*** Opening GIVEN INFORMATION ***
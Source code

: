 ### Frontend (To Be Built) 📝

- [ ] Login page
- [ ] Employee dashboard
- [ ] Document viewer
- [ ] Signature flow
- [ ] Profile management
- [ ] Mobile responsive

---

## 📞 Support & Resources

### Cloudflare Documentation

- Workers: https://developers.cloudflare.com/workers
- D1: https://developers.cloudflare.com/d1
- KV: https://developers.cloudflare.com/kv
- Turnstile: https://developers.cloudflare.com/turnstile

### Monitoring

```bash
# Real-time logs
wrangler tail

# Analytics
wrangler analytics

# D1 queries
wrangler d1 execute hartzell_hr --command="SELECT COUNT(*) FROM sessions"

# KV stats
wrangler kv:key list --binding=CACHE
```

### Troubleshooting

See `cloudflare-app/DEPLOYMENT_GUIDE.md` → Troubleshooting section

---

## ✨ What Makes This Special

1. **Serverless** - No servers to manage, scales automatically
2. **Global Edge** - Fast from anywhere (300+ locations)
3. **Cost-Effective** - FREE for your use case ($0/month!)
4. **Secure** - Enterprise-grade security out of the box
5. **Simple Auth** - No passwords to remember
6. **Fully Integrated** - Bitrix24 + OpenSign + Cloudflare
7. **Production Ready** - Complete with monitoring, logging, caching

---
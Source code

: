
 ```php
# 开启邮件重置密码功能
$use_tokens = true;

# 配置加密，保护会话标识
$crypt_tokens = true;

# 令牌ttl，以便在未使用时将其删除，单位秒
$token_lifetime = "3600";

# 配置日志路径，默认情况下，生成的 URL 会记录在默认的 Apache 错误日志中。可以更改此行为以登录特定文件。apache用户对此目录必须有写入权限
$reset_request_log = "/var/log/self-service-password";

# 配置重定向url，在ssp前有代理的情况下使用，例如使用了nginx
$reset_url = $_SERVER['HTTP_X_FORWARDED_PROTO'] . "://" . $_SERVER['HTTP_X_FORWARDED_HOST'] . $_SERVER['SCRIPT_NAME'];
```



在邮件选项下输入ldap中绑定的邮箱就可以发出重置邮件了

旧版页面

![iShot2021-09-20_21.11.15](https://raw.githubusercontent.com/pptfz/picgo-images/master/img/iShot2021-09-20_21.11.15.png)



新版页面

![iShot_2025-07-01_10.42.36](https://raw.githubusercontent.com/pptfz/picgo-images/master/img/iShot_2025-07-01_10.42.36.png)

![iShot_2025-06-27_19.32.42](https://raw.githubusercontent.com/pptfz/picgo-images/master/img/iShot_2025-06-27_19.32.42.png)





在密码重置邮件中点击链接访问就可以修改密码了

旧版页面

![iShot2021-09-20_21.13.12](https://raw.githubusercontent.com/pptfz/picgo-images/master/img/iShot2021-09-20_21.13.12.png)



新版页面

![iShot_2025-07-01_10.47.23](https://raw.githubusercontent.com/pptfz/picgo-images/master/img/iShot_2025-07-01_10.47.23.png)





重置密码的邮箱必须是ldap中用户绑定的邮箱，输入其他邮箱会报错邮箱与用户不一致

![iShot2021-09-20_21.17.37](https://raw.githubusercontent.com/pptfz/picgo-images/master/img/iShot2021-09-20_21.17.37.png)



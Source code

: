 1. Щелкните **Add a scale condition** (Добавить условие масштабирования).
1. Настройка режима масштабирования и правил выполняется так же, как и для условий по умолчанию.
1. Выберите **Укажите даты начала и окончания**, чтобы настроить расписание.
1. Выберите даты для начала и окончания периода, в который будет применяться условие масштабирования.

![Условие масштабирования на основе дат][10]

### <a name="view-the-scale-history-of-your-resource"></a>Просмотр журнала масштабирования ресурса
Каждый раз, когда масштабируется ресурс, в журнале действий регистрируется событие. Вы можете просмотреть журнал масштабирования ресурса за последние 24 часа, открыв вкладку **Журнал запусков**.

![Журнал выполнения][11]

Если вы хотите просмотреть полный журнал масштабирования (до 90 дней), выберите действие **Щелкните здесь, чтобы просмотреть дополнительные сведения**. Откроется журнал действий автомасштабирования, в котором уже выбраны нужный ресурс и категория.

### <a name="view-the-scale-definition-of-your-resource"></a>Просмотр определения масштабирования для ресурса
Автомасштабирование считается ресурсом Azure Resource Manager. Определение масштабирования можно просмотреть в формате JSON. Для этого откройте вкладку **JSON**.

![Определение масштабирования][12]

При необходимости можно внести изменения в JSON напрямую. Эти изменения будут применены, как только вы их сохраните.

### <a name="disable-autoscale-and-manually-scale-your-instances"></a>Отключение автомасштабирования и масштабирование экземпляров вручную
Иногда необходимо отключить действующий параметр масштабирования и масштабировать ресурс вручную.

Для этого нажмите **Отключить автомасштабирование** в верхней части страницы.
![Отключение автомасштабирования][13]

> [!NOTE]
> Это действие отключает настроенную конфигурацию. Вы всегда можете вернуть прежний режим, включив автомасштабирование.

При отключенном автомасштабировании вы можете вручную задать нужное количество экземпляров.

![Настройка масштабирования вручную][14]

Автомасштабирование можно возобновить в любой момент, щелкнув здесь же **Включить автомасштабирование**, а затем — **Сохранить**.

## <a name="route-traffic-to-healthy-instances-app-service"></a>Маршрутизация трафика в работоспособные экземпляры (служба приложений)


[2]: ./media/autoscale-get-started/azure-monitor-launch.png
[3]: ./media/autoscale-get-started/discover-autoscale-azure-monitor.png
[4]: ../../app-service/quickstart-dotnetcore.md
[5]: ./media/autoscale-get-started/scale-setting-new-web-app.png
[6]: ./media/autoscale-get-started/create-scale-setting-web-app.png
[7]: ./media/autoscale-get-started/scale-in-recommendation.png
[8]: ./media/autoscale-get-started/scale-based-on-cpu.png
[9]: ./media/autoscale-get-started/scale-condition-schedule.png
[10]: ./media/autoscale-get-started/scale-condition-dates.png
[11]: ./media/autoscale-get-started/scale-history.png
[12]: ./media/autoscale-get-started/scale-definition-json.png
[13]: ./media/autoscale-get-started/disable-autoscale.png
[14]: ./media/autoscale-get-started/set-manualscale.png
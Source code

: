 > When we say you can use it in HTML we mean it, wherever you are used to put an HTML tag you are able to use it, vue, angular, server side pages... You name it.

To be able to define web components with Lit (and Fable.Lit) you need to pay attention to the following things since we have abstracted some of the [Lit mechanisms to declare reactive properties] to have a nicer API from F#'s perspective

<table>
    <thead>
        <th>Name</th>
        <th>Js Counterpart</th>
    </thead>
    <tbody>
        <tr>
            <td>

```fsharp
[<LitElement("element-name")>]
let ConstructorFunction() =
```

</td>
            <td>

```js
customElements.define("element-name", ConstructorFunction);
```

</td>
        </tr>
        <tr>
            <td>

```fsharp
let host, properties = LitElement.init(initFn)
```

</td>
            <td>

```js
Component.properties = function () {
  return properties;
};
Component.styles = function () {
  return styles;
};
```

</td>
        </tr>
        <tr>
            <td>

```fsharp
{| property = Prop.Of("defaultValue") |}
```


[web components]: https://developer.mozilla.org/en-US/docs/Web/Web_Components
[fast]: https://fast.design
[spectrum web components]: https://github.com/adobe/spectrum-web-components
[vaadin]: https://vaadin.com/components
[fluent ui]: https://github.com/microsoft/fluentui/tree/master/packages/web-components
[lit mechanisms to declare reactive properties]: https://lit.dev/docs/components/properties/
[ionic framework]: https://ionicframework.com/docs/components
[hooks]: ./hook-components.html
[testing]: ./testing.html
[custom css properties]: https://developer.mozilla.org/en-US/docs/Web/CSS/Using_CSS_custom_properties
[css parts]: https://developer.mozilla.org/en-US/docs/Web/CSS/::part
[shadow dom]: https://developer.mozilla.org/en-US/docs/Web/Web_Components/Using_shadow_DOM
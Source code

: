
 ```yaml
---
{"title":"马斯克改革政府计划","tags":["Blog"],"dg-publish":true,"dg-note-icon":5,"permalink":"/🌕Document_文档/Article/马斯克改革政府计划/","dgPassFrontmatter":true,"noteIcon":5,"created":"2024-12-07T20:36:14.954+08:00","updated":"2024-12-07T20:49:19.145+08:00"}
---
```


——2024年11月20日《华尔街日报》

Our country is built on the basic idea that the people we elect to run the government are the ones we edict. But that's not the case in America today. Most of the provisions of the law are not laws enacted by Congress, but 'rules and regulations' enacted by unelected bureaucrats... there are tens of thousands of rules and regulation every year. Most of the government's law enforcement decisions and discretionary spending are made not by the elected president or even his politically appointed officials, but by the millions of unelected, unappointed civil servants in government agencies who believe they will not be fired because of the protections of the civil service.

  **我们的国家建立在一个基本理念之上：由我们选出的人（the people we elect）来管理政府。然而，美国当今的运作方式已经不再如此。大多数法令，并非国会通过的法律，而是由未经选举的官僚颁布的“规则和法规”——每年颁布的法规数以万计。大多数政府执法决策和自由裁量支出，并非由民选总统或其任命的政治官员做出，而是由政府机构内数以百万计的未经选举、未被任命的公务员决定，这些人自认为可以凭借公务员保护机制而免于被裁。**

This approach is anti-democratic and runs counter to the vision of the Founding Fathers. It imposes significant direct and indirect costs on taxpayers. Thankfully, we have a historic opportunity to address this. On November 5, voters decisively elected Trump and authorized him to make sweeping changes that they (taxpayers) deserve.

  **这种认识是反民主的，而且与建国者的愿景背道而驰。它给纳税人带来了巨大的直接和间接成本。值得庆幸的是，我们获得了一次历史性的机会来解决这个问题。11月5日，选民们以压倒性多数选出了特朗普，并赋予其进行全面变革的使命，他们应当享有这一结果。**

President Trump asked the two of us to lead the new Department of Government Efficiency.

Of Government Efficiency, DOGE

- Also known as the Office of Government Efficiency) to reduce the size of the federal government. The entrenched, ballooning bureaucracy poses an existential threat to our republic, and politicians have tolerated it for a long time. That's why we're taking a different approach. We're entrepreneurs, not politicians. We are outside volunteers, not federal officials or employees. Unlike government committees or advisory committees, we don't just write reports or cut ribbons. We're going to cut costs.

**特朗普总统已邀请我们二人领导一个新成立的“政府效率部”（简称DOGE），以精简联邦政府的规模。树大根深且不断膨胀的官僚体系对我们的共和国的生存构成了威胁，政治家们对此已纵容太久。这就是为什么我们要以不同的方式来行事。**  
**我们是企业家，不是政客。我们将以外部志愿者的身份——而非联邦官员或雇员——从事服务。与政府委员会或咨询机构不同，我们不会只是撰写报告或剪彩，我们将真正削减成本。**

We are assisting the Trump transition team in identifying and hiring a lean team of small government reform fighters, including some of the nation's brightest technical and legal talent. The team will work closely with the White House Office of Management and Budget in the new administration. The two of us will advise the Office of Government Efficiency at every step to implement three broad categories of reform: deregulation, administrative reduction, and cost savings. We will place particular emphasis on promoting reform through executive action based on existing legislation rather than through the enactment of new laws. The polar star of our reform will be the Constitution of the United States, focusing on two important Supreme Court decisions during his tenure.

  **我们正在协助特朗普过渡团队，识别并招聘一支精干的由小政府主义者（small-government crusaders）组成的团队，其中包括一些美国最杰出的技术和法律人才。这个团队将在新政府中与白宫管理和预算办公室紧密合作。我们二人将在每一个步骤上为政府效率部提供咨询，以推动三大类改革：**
*** Closing GIVEN INFORMATION ***
(PROBLEM): Look through the records and copy down every line that holds "they".

(RESPONSE):
Our country is built on the basic idea that the people we elect to run the government are the ones we edict. But that's not the case in America today. Most of the provisions of the law are not laws enacted by Congress, but 'rules and regulations' enacted by unelected bureaucrats... there are tens of thousands of rules and regulation every year. Most of the government's law enforcement decisions and discretionary spending are made not by the elected president or even his politically appointed officials, but by the millions of unelected, unappointed civil servants in government agencies who believe they will not be fired because of the protections of the civil service.
This approach is anti-democratic and runs counter to the vision of the Founding Fathers. It imposes significant direct and indirect costs on taxpayers. Thankfully, we have a historic opportunity to address this. On November 5, voters decisively elected Trump and authorized him to make sweeping changes that they (taxpayers) deserve.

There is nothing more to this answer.